__WORK TO COMPLETE__
Counting only lines that contain the string "lemma", how many are there in the data? Say the number alone.

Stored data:
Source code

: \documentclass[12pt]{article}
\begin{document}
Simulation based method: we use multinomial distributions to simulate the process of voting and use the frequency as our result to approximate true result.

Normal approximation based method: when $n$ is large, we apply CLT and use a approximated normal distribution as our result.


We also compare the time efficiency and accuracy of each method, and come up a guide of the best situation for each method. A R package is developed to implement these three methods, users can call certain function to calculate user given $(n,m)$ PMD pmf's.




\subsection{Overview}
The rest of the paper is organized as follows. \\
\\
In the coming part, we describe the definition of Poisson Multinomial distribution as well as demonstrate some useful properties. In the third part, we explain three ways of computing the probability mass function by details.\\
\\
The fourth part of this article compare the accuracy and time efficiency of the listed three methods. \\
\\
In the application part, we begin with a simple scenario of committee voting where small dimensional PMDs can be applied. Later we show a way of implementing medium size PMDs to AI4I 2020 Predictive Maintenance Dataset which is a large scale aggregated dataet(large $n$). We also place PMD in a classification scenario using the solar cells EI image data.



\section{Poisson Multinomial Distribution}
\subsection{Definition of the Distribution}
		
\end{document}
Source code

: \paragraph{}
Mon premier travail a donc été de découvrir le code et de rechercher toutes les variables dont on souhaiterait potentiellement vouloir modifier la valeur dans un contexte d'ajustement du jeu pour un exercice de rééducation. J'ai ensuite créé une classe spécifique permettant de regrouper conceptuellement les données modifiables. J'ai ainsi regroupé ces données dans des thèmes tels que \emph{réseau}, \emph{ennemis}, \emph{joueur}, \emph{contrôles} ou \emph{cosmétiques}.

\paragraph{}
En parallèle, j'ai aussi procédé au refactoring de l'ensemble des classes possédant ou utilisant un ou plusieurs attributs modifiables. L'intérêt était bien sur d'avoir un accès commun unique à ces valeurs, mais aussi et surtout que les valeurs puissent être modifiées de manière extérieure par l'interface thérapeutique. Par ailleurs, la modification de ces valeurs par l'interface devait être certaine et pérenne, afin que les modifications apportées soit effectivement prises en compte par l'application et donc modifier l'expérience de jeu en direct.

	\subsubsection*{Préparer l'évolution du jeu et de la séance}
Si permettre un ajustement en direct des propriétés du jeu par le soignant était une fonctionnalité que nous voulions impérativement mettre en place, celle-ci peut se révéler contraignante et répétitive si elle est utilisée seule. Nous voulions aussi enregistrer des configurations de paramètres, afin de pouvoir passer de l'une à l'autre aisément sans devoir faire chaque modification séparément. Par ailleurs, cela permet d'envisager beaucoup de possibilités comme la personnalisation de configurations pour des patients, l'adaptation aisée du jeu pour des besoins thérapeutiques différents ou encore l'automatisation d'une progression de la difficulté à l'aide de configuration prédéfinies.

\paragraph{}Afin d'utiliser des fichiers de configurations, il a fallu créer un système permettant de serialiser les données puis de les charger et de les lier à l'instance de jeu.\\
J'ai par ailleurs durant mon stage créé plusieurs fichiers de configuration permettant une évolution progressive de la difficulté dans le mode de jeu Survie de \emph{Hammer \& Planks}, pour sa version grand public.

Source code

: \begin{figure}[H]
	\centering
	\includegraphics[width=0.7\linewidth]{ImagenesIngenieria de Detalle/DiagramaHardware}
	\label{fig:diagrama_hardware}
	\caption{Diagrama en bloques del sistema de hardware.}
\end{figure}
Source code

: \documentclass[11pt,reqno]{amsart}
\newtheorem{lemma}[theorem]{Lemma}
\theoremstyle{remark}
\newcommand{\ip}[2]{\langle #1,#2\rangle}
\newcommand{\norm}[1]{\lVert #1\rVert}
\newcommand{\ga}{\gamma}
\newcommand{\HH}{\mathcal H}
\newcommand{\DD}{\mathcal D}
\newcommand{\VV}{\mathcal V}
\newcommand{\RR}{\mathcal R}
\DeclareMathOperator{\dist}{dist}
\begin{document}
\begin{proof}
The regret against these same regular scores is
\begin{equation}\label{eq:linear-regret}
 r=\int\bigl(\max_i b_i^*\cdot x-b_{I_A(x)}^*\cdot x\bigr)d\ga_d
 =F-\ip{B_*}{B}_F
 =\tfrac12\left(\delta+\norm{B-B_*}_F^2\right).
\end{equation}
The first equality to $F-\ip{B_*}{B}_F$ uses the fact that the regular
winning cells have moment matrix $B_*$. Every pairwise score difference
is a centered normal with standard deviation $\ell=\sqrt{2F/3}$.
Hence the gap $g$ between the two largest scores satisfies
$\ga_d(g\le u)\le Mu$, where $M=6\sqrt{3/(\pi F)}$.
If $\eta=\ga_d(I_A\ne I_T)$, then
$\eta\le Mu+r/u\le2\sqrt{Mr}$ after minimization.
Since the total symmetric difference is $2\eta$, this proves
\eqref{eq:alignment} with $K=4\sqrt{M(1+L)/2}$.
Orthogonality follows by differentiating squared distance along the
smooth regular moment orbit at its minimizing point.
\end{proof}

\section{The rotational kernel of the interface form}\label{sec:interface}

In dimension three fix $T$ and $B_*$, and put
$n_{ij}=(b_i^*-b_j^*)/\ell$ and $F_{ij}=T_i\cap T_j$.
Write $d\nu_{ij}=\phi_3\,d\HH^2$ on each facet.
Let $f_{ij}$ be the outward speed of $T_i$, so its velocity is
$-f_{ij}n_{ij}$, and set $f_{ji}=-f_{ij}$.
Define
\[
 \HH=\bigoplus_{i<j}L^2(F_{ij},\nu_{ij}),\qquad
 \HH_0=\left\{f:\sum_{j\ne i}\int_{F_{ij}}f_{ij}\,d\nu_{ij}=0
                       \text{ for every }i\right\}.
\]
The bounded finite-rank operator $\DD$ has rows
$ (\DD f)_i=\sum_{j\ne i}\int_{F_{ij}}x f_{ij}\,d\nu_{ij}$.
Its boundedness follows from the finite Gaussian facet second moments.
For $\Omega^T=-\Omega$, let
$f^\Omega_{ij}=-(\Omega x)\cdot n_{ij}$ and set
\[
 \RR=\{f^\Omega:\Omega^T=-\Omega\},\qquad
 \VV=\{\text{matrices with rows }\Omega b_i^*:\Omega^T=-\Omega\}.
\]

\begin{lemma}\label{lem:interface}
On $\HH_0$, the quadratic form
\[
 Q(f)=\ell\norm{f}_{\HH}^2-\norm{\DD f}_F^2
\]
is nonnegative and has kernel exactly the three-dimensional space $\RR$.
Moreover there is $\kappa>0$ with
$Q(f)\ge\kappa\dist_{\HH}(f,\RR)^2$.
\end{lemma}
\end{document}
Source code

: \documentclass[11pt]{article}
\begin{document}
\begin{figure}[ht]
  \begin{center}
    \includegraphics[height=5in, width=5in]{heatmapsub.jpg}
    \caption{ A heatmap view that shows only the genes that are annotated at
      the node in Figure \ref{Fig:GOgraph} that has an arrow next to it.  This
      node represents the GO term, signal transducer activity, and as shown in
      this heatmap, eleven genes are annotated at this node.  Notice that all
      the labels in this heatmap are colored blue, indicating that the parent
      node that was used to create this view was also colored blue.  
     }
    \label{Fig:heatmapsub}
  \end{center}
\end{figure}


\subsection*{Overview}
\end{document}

__ANSWER BELOW__
3